Friday, August 25, 2023

Our skin may actually cause ageing

 

The BBC reports:


The latest research suggests that our skin is not just a mirror for our lifestyles – reflecting the effects of years of smoking, drinking, sun and stress – and hinting at our inner health. No, in this new upside-down-world, the body's largest organ is an active participant in our physical wellbeing. This is a strange new reality where wrinkles, dry skin and sunspots cause ageing, instead of the other way around.

In 1958 ... [a] major project was quietly conceived. The Baltimore Longitudinal Study was to be a scientific investigation of ageing with a daring and rather unorthodox premise ... The research followed thousands of adult men (and later, women) for decades, to see how their health developed – and how this was affected by their genes and the environment.

Just two decades in, scientists had already made some intriguing breakthroughs, from the discovery that less emotionally stable men were more likely to be diagnosed with heart disease to the revelation that our problem-solving abilities decline only slightly with age.

But one of the most striking findings confirmed what people had long suspected: how youthful you look is an impressively accurate expression of your inner health. By 1982, those men who had been assessed as looking particularly old for their age at the beginning of the study, 20 years earlier, were more likely to be dead.  This is backed up by more recent research, which found that, of patients who were judged to look at least 10 years older than they should, 99% had health problems.

It turns out skin health can be used to predict a number of seemingly unconnected factors, from your bone density to your risk of developing neurodegenerative diseases or dying from cardiovascular disease. However, as the evidence has begun to add up, the story has taken a surprise twist.

. . .

As the largest organ in the body, the skin can have a profound impact. The chemicals released by diseased and dysfunctional skin soon enter the bloodstream, where they wash around, damaging other tissues. Amid the ensuing systemic inflammation, chemicals from the skin can reach and harm organs that seem entirely unrelated, including your heart and brain.

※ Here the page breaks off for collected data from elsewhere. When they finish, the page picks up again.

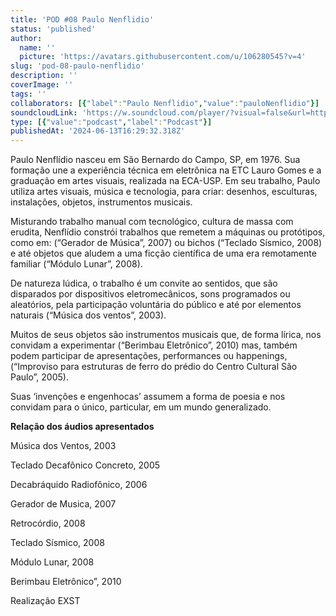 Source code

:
 ```yaml
---
title: 'POD #08 Paulo Nenflidio'
status: 'published'
author:
  name: ''
  picture: 'https://avatars.githubusercontent.com/u/106280545?v=4'
slug: 'pod-08-paulo-nenflidio'
description: ''
coverImage: ''
tags: ''
collaborators: [{"label":"Paulo Nenflidio","value":"pauloNenflidio"}]
soundcloudLink: 'https://w.soundcloud.com/player/?visual=false&url=http%3A%2F%2Fapi.soundcloud.com%2Ftracks%2F100708789&show_artwork=false&in=artesonora%2Fsets%2Fpodcast'
type: [{"value":"podcast","label":"Podcast"}]
publishedAt: '2024-06-13T16:29:32.318Z'
---
```


Paulo Nenflídio nasceu em São Bernardo do Campo, SP, em 1976. Sua formação une a experiência técnica em eletrônica na ETC Lauro Gomes e a graduação em artes visuais, realizada na ECA-USP. Em seu trabalho, Paulo utiliza artes visuais, música e tecnologia, para criar: desenhos, esculturas, instalações, objetos, instrumentos musicais.

Misturando trabalho manual com tecnológico, cultura de massa com erudita, Nenflídio constrói trabalhos que remetem a máquinas ou protótipos, como em: (“Gerador de Música”, 2007) ou bichos (“Teclado Sísmico, 2008) e até objetos que aludem a uma ficção científica de uma era remotamente familiar (“Módulo Lunar”, 2008).

De natureza lúdica, o trabalho é um convite ao sentidos, que são disparados por dispositivos eletromecânicos, sons programados ou aleatórios, pela participação voluntária do público e até por elementos naturais (“Música dos ventos”, 2003).

Muitos de seus objetos são instrumentos musicais que, de forma lírica, nos convidam a experimentar (“Berimbau Eletrônico”, 2010) mas, também podem participar de apresentações, performances ou happenings, (“Improviso para estruturas de ferro do prédio do Centro Cultural São Paulo”, 2005).

Suas ‘invenções e engenhocas’ assumem a forma de poesia e nos convidam para o único, particular, em um mundo generalizado.

**Relação dos áudios apresentados**

Música dos Ventos, 2003

Teclado Decafônico Concreto, 2005

Decabráquido Radiofônico, 2006

Gerador de Musica, 2007

Retrocórdio, 2008

Teclado Sísmico, 2008

Módulo Lunar, 2008

Berimbau Eletrônico”, 2010

Realização EXST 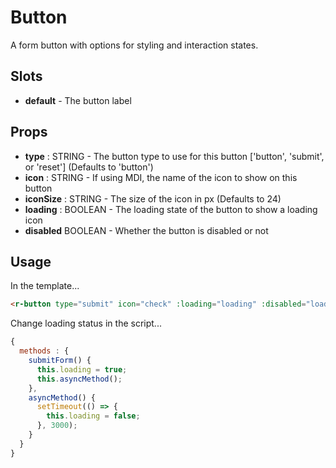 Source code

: # Button
A form button with options for styling and interaction states.

## Slots
* **default** - The button label

## Props
* **type** : STRING - The button type to use for this button ['button', 'submit', or 'reset'] (Defaults to 'button')
* **icon** : STRING - If using MDI, the name of the icon to show on this button
* **iconSize** : STRING - The size of the icon in px (Defaults to 24)
* **loading** : BOOLEAN - The loading state of the button to show a loading icon
* **disabled** BOOLEAN - Whether the button is disabled or not

## Usage
In the template...
```html
<r-button type="submit" icon="check" :loading="loading" :disabled="loading">Submit Form</r-button>
```

Change loading status in the script...
```js
{
  methods : {
    submitForm() {
      this.loading = true;
      this.asyncMethod();
    },
    asyncMethod() {
      setTimeout(() => {
        this.loading = false;
      }, 3000);
    }
  }
}
``` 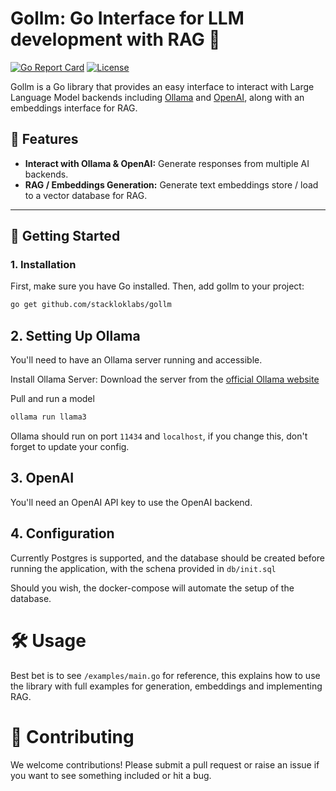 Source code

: # Gollm: Go Interface for LLM development with RAG 📜

[![Go Report Card](https://goreportcard.com/badge/github.com/stackloklabs/gollm)](https://goreportcard.com/report/github.com/stackloklabs/gollm)
[![License](https://img.shields.io/github/license/stackloklabs/gollm)](LICENSE)

Gollm is a Go library that provides an easy interface to interact with Large 
Language Model backends including [Ollama](https://ollama.com) and [OpenAI](https://openai.com), along with an embeddings interface for RAG.


## 🌟 Features

- **Interact with Ollama & OpenAI:** Generate responses from multiple AI backends.
- **RAG / Embeddings Generation:** Generate text embeddings store / load to a vector database for RAG.

---

## 🚀 Getting Started


### 1. Installation

First, make sure you have Go installed. Then, add gollm to your project:

```bash
go get github.com/stackloklabs/gollm
```

##  2. Setting Up Ollama

You'll need to have an Ollama server running and accessible.

Install Ollama Server: Download the server from the [official Ollama website](https://ollama.com/download)

Pull and run a model

```bash
ollama run llama3
```

Ollama should run on port `11434` and `localhost`, if you change this, don't
forget to update your config.

## 3. OpenAI

You'll need an OpenAI API key to use the OpenAI backend.

## 4. Configuration

Currently Postgres is supported, and the database should be created before
running the application, with the schena provided in `db/init.sql`

Should you wish, the docker-compose will automate the setup of the database.

# 🛠️ Usage

Best bet is to see `/examples/main.go` for reference, this explains how to use
the library with full examples for generation, embeddings and implementing RAG.

# 📝 Contributing

We welcome contributions! Please submit a pull request or raise an issue if
you want to see something included or hit a bug.

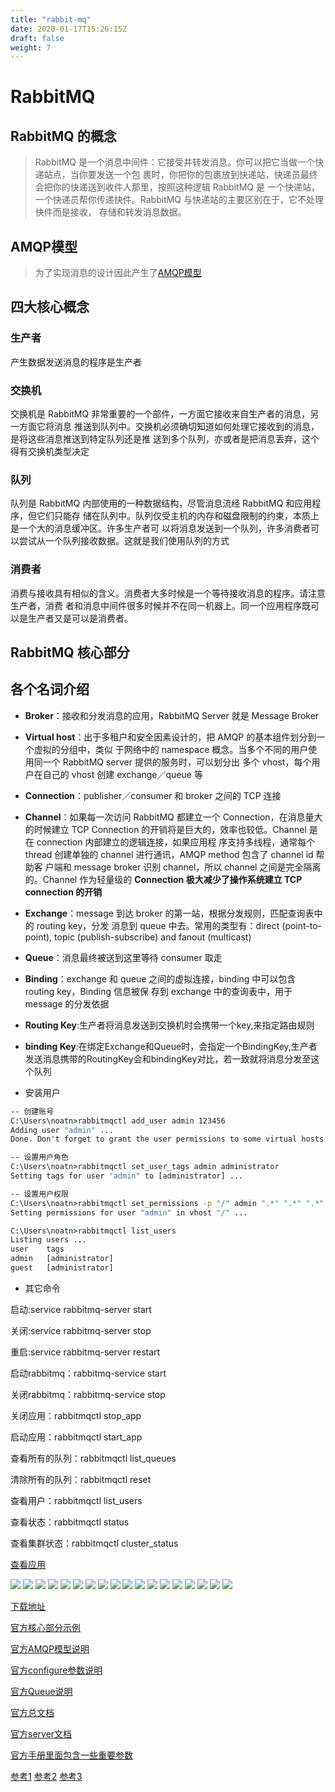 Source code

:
 ```yaml
---
title: "rabbit-mq"
date: 2020-01-17T15:26:15Z
draft: false
weight: 7
---
```



# RabbitMQ


## RabbitMQ 的概念 

> RabbitMQ 是一个消息中间件：它接受并转发消息。你可以把它当做一个快递站点，当你要发送一个包
裹时，你把你的包裹放到快递站，快递员最终会把你的快递送到收件人那里，按照这种逻辑 RabbitMQ 是
一个快递站，一个快递员帮你传递快件。RabbitMQ 与快递站的主要区别在于，它不处理快件而是接收，
存储和转发消息数据。

## AMQP模型

> 为了实现消息的设计因此产生了[AMQP模型](https://www.rabbitmq.com/tutorials/amqp-concepts.html)


## 四大核心概念 


### 生产者

产生数据发送消息的程序是生产者

### 交换机

交换机是 RabbitMQ 非常重要的一个部件，一方面它接收来自生产者的消息，另一方面它将消息
推送到队列中。交换机必须确切知道如何处理它接收到的消息，是将这些消息推送到特定队列还是推
送到多个队列，亦或者是把消息丢弃，这个得有交换机类型决定



### 队列

队列是 RabbitMQ 内部使用的一种数据结构，尽管消息流经 RabbitMQ 和应用程序，但它们只能存
储在队列中。队列仅受主机的内存和磁盘限制的约束，本质上是一个大的消息缓冲区。许多生产者可
以将消息发送到一个队列，许多消费者可以尝试从一个队列接收数据。这就是我们使用队列的方式


### 消费者


消费与接收具有相似的含义。消费者大多时候是一个等待接收消息的程序。请注意生产者，消费
者和消息中间件很多时候并不在同一机器上。同一个应用程序既可以是生产者又是可以是消费者。


## RabbitMQ 核心部分



## 各个名词介绍

+ **Broker**：接收和分发消息的应用，RabbitMQ Server 就是 Message Broker

+ **Virtual host**：出于多租户和安全因素设计的，把 AMQP 的基本组件划分到一个虚拟的分组中，类似
于网络中的 namespace 概念。当多个不同的用户使用同一个 RabbitMQ server 提供的服务时，可以划分出
多个 vhost，每个用户在自己的 vhost 创建 exchange／queue 等

+ **Connection**：publisher／consumer 和 broker 之间的 TCP 连接

+ **Channel**：如果每一次访问 RabbitMQ 都建立一个 Connection，在消息量大的时候建立 TCP
Connection 的开销将是巨大的，效率也较低。Channel 是在 connection 内部建立的逻辑连接，如果应用程
序支持多线程，通常每个 thread 创建单独的 channel 进行通讯，AMQP method 包含了 channel id 帮助客
户端和 message broker 识别 channel，所以 channel 之间是完全隔离的。Channel 作为轻量级的
**Connection 极大减少了操作系统建立 TCP connection 的开销**

+ **Exchange**：message 到达 broker 的第一站，根据分发规则，匹配查询表中的 routing key，分发
消息到 queue 中去。常用的类型有：direct (point-to-point), topic (publish-subscribe) and fanout
(multicast)

+ **Queue**：消息最终被送到这里等待 consumer 取走

+ **Binding**：exchange 和 queue 之间的虚拟连接，binding 中可以包含 routing key，Binding 信息被保
存到 exchange 中的查询表中，用于 message 的分发依据


+ **Routing Key**:生产者将消息发送到交换机时会携带一个key,来指定路由规则

+ **binding Key**:在绑定Exchange和Queue时，会指定一个BindingKey,生产者发送消息携带的RoutingKey会和bindingKey对比，若一致就将消息分发至这个队列




+ 安装用户
```cmd
-- 创建账号
C:\Users\noatn>rabbitmqctl add_user admin 123456
Adding user "admin" ...
Done. Don't forget to grant the user permissions to some virtual hosts! See 'rabbitmqctl help set_permissions' to learn more.

-- 设置用户角色
C:\Users\noatn>rabbitmqctl set_user_tags admin administrator
Setting tags for user "admin" to [administrator] ...

-- 设置用户权限
C:\Users\noatn>rabbitmqctl set_permissions -p "/" admin ".*" ".*" ".*"
Setting permissions for user "admin" in vhost "/" ...

C:\Users\noatn>rabbitmqctl list_users
Listing users ...
user    tags
admin   [administrator]
guest   [administrator]

```




+ 其它命令

启动:service rabbitmq-server start

关闭:service rabbitmq-server stop

重启:service rabbitmq-server restart

启动rabbitmq：rabbitmq-service start

关闭rabbitmq：rabbitmq-service stop

关闭应用：rabbitmqctl stop_app

启动应用：rabbitmqctl start_app

查看所有的队列：rabbitmqctl list_queues

清除所有的队列：rabbitmqctl reset

查看用户：rabbitmqctl list_users

查看状态：rabbitmqctl status

查看集群状态：rabbitmqctl cluster_status

[查看应用](http://127.0.0.1:15672)


![][img1]
![][img1_]
![][img2]
![][img2_]
![][img3]
![][img3_]
![][img4]
![][img4_]
![][img5]
![][img5_]
![][img6]
![][img6_]
![][img7]
![][img7_]
![][img8]
![][img8_]
![][img9]
![][img9_]


[下载地址](https://www.rabbitmq.com/download.html)

[官方核心部分示例](https://www.rabbitmq.com/getstarted.html)

[官方AMQP模型说明](https://www.rabbitmq.com/tutorials/amqp-concepts.html)

[官方configure参数说明](https://www.rabbitmq.com/configure.html)

[官方Queue说明](https://www.rabbitmq.com/queues.html)

[官方总文档](https://www.rabbitmq.com/documentation.html)

[官方server文档](https://www.rabbitmq.com/admin-guide.html)

[官方手册里面包含一些重要参数](https://www.rabbitmq.com/manpages.html)

[参考1](https://blog.csdn.net/weixin_41421314/article/details/128315400)
[参考2](https://mikechen.cc/25166.html)
[参考3](https://blog.csdn.net/qq_45472675/article/details/110951399)



[img1]:../.././imgs/java/rabbitmq/微信截图_20230815160510.png
[img1_]:../../../imgs/java/rabbitmq/微信截图_20230815160510.png
[img2]:../.././imgs/java/rabbitmq/微信截图_20230815160535.png
[img2_]:../../../imgs/java/rabbitmq/微信截图_20230815160535.png
[img3]:../.././imgs/java/rabbitmq/微信截图_20230815160705.png
[img3_]:../../../imgs/java/rabbitmq/微信截图_20230815160705.png

[img4]:../.././imgs/java/rabbitmq/hello_world.png
[img4_]:../../../imgs/java/rabbitmq/hello_world.png

[img5]:../.././imgs/java/rabbitmq/Work_Queues.png
[img5_]:../../../imgs/java/rabbitmq/Work_Queues.png
[img6]:../.././imgs/java/rabbitmq/Publish_Subscribe.png
[img6_]:../../../imgs/java/rabbitmq/Publish_Subscribe.png
[img7]:../.././imgs/java/rabbitmq/Routing.png
[img7_]:../../../imgs/java/rabbitmq/Routing.png
[img8]:../.././imgs/java/rabbitmq/Topics.png
[img8_]:../../../imgs/java/rabbitmq/Topics.png

[img9]:../.././imgs/java/rabbitmq/RPC.png
[img9_]:../../../imgs/java/rabbitmq/RPC.png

The result is accelerated ageing, and a higher risk of developing the majority of – or possibly even all – related disorders. So far, aged or diseased skin has been linked to the onset of cardiovascular disease, type 2 diabetes and cognitive impairment, as well as Alzheimer's and Parkinson's disease.

. . .

... there is direct evidence that [using sunscreen and moisturizing the skin] does reduce inflammation – and that it may help to prevent dementia ... adding moisture back is not particularly complicated, whatever cosmetics adverts seem to suggest. And in the field of ageing, this simple intervention is showing remarkable results.


There's more at the link.

I'm intrigued by this research because, like many others, I was exposed to particularly harsh conditions for my skin during my military service.  When you're deployed, nobody's going to provide sunscreen or moisturizer for your skin - at least, no military organization of which I've ever heard has done so.  You provide your own, or get sunburned and wizened like a dried-up prune.  (Yes, there are other similes.  No, I'm not going to mention them in a family-friendly blog like this!)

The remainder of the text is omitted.